Andrea Davis had never experienced anything like it before. The crowd of 8,000 people was loud, aggressive and passionate. They bombarded individuals with taunts and jeers so overwhelming that Davis breathed a sigh of relief.
At least they were on her side.
"I don't think I would have been able to take it," she said of the Oklahoma University softball fans. "I don't even think my team realized how much (the crowd) influenced the game. Every batter, they were on their feet yelling. They yelled at the pitcher. It was so loud."
The game she's talking about was the NCAA softball championship. The Taylorsville High graduate found herself in the thick of a national championship her first year at Oklahoma.
"It was so amazing," she said from her parents' West Jordan home. Davis came home for the summer to work. "I've never experienced anything like it."
It was a game O.U. won 3-1 against UCLA. The home-grown talent said as exciting as it was, it wasn't even the best game of the tournament. That, she said, was Oklahoma's game against Arizona one round earlier.
One home run (by Oklahoma's third batter) decided the game. Davis' team won 1-0 against one of the country's best softball programs.
"We played them earlier in the season, and they killed us 6-0," she said. "Whenever you play Arizona, you get so uptight . . . It's such a prestigious school."
Davis played outfield for Oklahoma but made her way there behind the plate. She graduated from Taylorsville in 1997 after leading her team (as Deseret News MVP) to their first state 5A softball title. She was offered several scholarships to four-year colleges but said a call from a coach at Ricks College in Rexburg, Idaho, "just felt right."
"It was a little closer to home (than the other offers), but not too close," he said. "There's no other way I would have wanted it. It was the funnest time of my life."

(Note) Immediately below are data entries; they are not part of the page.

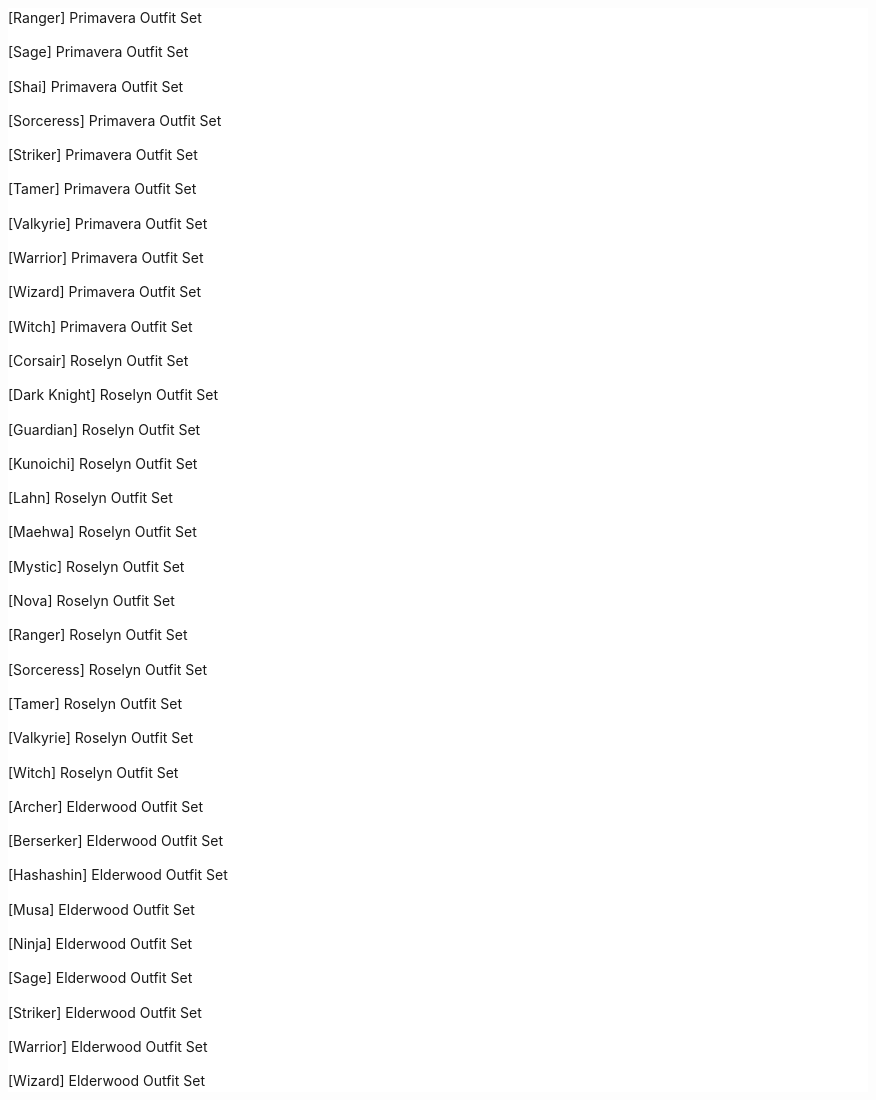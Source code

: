 \[Ranger] Primavera Outfit Set

\[Sage] Primavera Outfit Set

\[Shai] Primavera Outfit Set

\[Sorceress] Primavera Outfit Set

\[Striker] Primavera Outfit Set

\[Tamer] Primavera Outfit Set

\[Valkyrie] Primavera Outfit Set

\[Warrior] Primavera Outfit Set

\[Wizard] Primavera Outfit Set

\[Witch] Primavera Outfit Set

\[Corsair] Roselyn Outfit Set

\[Dark Knight] Roselyn Outfit Set

\[Guardian] Roselyn Outfit Set

\[Kunoichi] Roselyn Outfit Set

\[Lahn] Roselyn Outfit Set

\[Maehwa] Roselyn Outfit Set

\[Mystic] Roselyn Outfit Set

\[Nova] Roselyn Outfit Set

\[Ranger] Roselyn Outfit Set

\[Sorceress] Roselyn Outfit Set

\[Tamer] Roselyn Outfit Set

\[Valkyrie] Roselyn Outfit Set

\[Witch] Roselyn Outfit Set

\[Archer] Elderwood Outfit Set

\[Berserker] Elderwood Outfit Set

\[Hashashin] Elderwood Outfit Set

\[Musa] Elderwood Outfit Set

\[Ninja] Elderwood Outfit Set

\[Sage] Elderwood Outfit Set

\[Striker] Elderwood Outfit Set

\[Warrior] Elderwood Outfit Set

\[Wizard] Elderwood Outfit Set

As a starter for Ricks, she helped her team take second in the nation her freshman year and third her sophomore year. Her batting average while there was .557.
One day during the winter of her sophomore year, a secretary came to her and said she had a phone call from Patty Gasso, the softball coach at Oklahoma University.
"I talked to her, and she said she wanted me to come there and work out," she said. "I hadn't sent her a tape or anything."
So at the end of January she went to Oklahoma and worked out for Gasso. The coach then told her she wanted to watch her play for Ricks.
"She came to our first conference game in April," Davis said. "It snowed so much, the field was covered and our game was postponed a while. She drove the four hours from Salt Lake. She'd lived in California her whole life, and Oklahoma is hot and humid."
The two connected right away, and Davis canceled trips to Florida and Oregon State.
"It was between BYU and Oklahoma," she said. "I was waiting to see if my (Ricks) coach got the BYU job. I got tired of waiting and just signed with Oklahoma. He didn't get the job anyway."
She said it was harder adjusting to Division I softball than she expected. The pre-season conditioning and weight training was the toughest part.
"The fall was torture," she said. "Running and lifting. I'm afraid to do it again in a couple of months. During the fall, I struggled a little bit. It was a confidence thing."
They used her some at catcher, first base and as a designated hitter with a batting average of .335. But she didn't find her spot in the line-up until they put her in right field.
"I was really scared at first," she said. "I hadn't played outfield since I was 12 years old. I just kept saying, 'Don't hit the ball to me.' But then it got a lot easier. I really enjoyed it."
"As long as I'm in the line-up, I don't care where I play."
She might get some time behind the plate this year because her team has a new pitcher, one she caught for at Ricks.
"I've caught my whole life," she said. "It's definitely where I'd love to play. But I just want to play."